1 Jan 2021

Love forests? Thank fungus!

At first glance, the mushrooms we see popping up on the forest floor may appear pretty insignificant. They’re lovely, sure, but most are small and rubbery, and they disappear pretty quickly during dry periods.

As it happens though, these little nubbins are crucial to our forests’ very SURVIVAL. How is this possible? Let’s dig a bit deeper. There are thousands of mushroom species, which are part of the Kingdom Fungi. Most live in the soil or on other living things like trees, and they feed mainly on dead matter. Unlike animals, they digest food outside their bodies, using chemicals to break down their meal before consuming it.


clumps of mushrooms grow from a tree stump in a forest
Trees and mushrooms help each other. Guess what else they have in common? A fruit to plant ratio!

Yes, some cause disease, but there are so many more helpful mushrooms than harmful ones. Our debt to our fungal friends goes back hundreds of millions of years, when life first started moving out of the oceans and onto land. Plants could not have made that leap without mushrooms first creeping onto the rocks and digesting them into nutrients (i.e. plant food, like phosphorus or magnesium). This allowed plants to move in, dry off, and, over millions of years, diversify into the incredible environments we enjoy today.

There are two main ways that forests STILL depend on mushrooms:

  1. Mushrooms decompose dead things. Think of all the leaves that fall and the plants and animals that die in the forest every year. Without decomposers, they would just lie there, eventually piling up enough to smother the forest itself. Luckily, fungi break it all down to nutrients that get recycled back into the forest system, supporting new life. Other critters like worms and beetles decompose dead things too, but — not to play favourites or anything — mushrooms do it the best.
  2. Many mushrooms actually feed trees. That seems strange- what could fleshy little mushrooms have to offer towering trees? Here’s the thing: the mushrooms we see are only the reproductive bits attached to the main fungal body — called mycelium — which can be ENORMOUS! They’re similar to apples in this way, they make up just a small part of the entire apple tree.

The mycelium stays mostly out of sight — underground or inside trees — and is made up of thin, quickly-growing strands that look a bit like cobwebs. They can squeeze their way into the tiniest underground nooks and crannies, and are about 100 times better at getting water and nutrients from the soil than are the relatively shorter, stubbier tree roots.

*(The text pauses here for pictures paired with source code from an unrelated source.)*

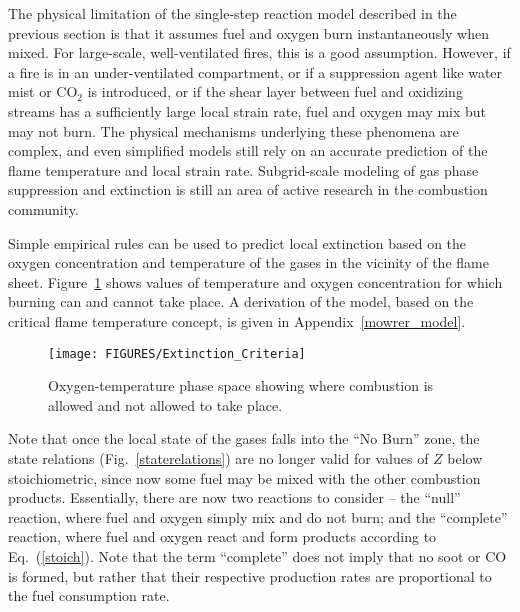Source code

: \documentclass[11pt]{book}
\begin{document}
\label{extinction}

The physical limitation of the single-step reaction model described in the previous section is that it assumes fuel and
oxygen burn instantaneously when mixed. For large-scale, well-ventilated
fires, this is a good assumption. However, if a fire is in an
under-ventilated compartment, or if a suppression agent like water
mist or CO$_2$ is introduced, or if the shear layer between fuel and oxidizing streams
has a sufficiently large local strain rate,
fuel and oxygen may mix but may not burn.
The physical mechanisms underlying these phenomena are complex, and
even simplified models still rely on an accurate prediction
of the flame temperature and local strain rate.
Subgrid-scale modeling of gas phase suppression and
extinction is still an area of active research in the combustion
community.

Simple empirical rules can be used to predict local
extinction based on the oxygen concentration and temperature of
the gases in the vicinity of the flame sheet.
Figure~\ref{plotsupp} shows values of temperature and oxygen
concentration for which burning can and cannot take place. A derivation of the model,
based on the critical flame temperature concept, is given in Appendix~\ref{mowrer_model}.
\begin{figure}[ht]
\begin{minipage}[t]{4.1in}
\texttt{[image: FIGURES/Extinction\_Criteria]}
\caption{Oxygen-temperature phase space showing where combustion
is allowed and not allowed to take place.}
\label{plotsupp}
\end{minipage}
\end{figure}
Note that once the local state of the gases falls into the ``No Burn'' zone,
the state relations (Fig.~\ref{staterelations}) are no longer valid for
values of $Z$ below stoichiometric, since now some fuel may be mixed
with the other combustion products. Essentially, there
are now two reactions to consider -- the ``null'' reaction, where fuel and oxygen simply mix and do not burn;
and the ``complete'' reaction,
where fuel and oxygen react and form products according to Eq.~(\ref{stoich}). Note that the term ``complete'' does not imply that
no soot or CO is formed, but rather that their respective production rates are proportional to the fuel consumption rate.
\end{document}
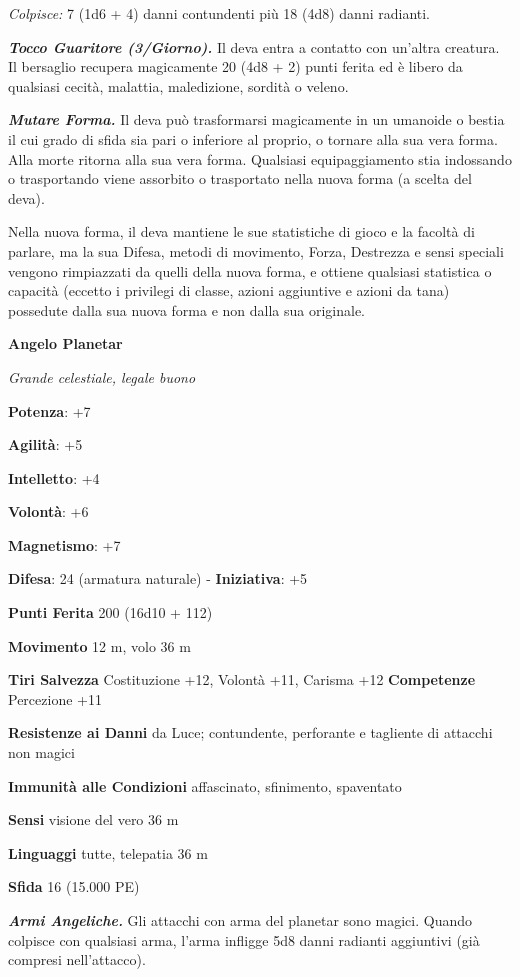 \begin{multicols}{2}
\emph{Colpisce:} 7 (1d6 + 4) danni contundenti più 18 (4d8) danni
radianti.

\emph{\textbf{Tocco Guaritore (3/Giorno).}} Il deva entra a contatto con
un'altra creatura. Il bersaglio recupera magicamente 20 (4d8 + 2) punti
ferita ed è libero da qualsiasi cecità, malattia, maledizione, sordità o
veleno.

\emph{\textbf{Mutare Forma.}} Il deva può trasformarsi magicamente in un
umanoide o bestia il cui grado di sfida sia pari o inferiore al proprio,
o tornare alla sua vera forma. Alla morte ritorna alla sua vera forma.
Qualsiasi equipaggiamento stia indossando o trasportando viene assorbito
o trasportato nella nuova forma (a scelta del deva).

Nella nuova forma, il deva mantiene le sue statistiche di gioco e la
facoltà di parlare, ma la sua Difesa, metodi di movimento, Forza, Destrezza
e sensi speciali vengono rimpiazzati da quelli della nuova forma, e
ottiene qualsiasi statistica o capacità (eccetto i privilegi di classe,
azioni aggiuntive e azioni da tana) possedute dalla sua nuova forma e
non dalla sua originale.

\textbf{Angelo Planetar}

\emph{Grande celestiale, legale buono}

\textbf{Potenza}: +7

\textbf{Agilità}: +5

\textbf{Intelletto}: +4

\textbf{Volontà}: +6

\textbf{Magnetismo}: +7

\textbf{Difesa}: 24 (armatura naturale) - \textbf{Iniziativa}: +5

\textbf{Punti Ferita} 200 (16d10 + 112)

\textbf{Movimento} 12 m, volo 36 m

\textbf{Tiri Salvezza} Costituzione +12, Volontà +11, Carisma +12
\textbf{Competenze} Percezione +11

\textbf{Resistenze ai Danni} da Luce; contundente, perforante e
tagliente di attacchi non magici

\textbf{Immunità alle Condizioni} affascinato, sfinimento, spaventato

\textbf{Sensi} visione del vero 36 m

\textbf{Linguaggi} tutte, telepatia 36 m

\textbf{Sfida} 16 (15.000 PE)

\emph{\textbf{Armi Angeliche.}} Gli attacchi con arma del planetar sono
magici. Quando colpisce con qualsiasi arma, l'arma infligge 5d8 danni
radianti aggiuntivi (già compresi nell'attacco).


\end{multicols}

So mushrooms gather water and nutrients for trees and deliver them right to their roots. Why so helpful? Trees give something back! Through photosynthesis, plants take carbon from the atmosphere to make carbohydrates (i.e. sugar), the main building block of plants. Most trees make extra: they give sugar to mushrooms, and mushrooms give water and nutrients to trees — a sweet deal!

These tree-fungal relationships are called mycorrhizae, and they benefit the vast majority of trees and other plants. Often neither the tree nor the mushroom could survive without the other! In harsher environments (like, let’s face it, Canada’s), forests really depend on mushrooms to stay healthy.

And who depends on forests? We all do! For clean air, biodiversity, climate regulation, food, lumber, and medicines to name a few. One thing that’s very clear — we have a lot to thank mushrooms for!

Anne Munier is a communications specialist in Ontario who finds wonder everywhere in the natural world. Anne’s writing is inspired by life — from the ecology of forests to the interrelationships of human communities. With a B.Sc. and M.Sc. in Biology, she’s worked in the fields of environmental research, climate change, and food security. When not exploring forest fungus, she might be found germinating seeds from interesting fruit, dancing on the beach with a flock of 9 year olds, growing giant parsnips, or otherwise avoiding housecleaning.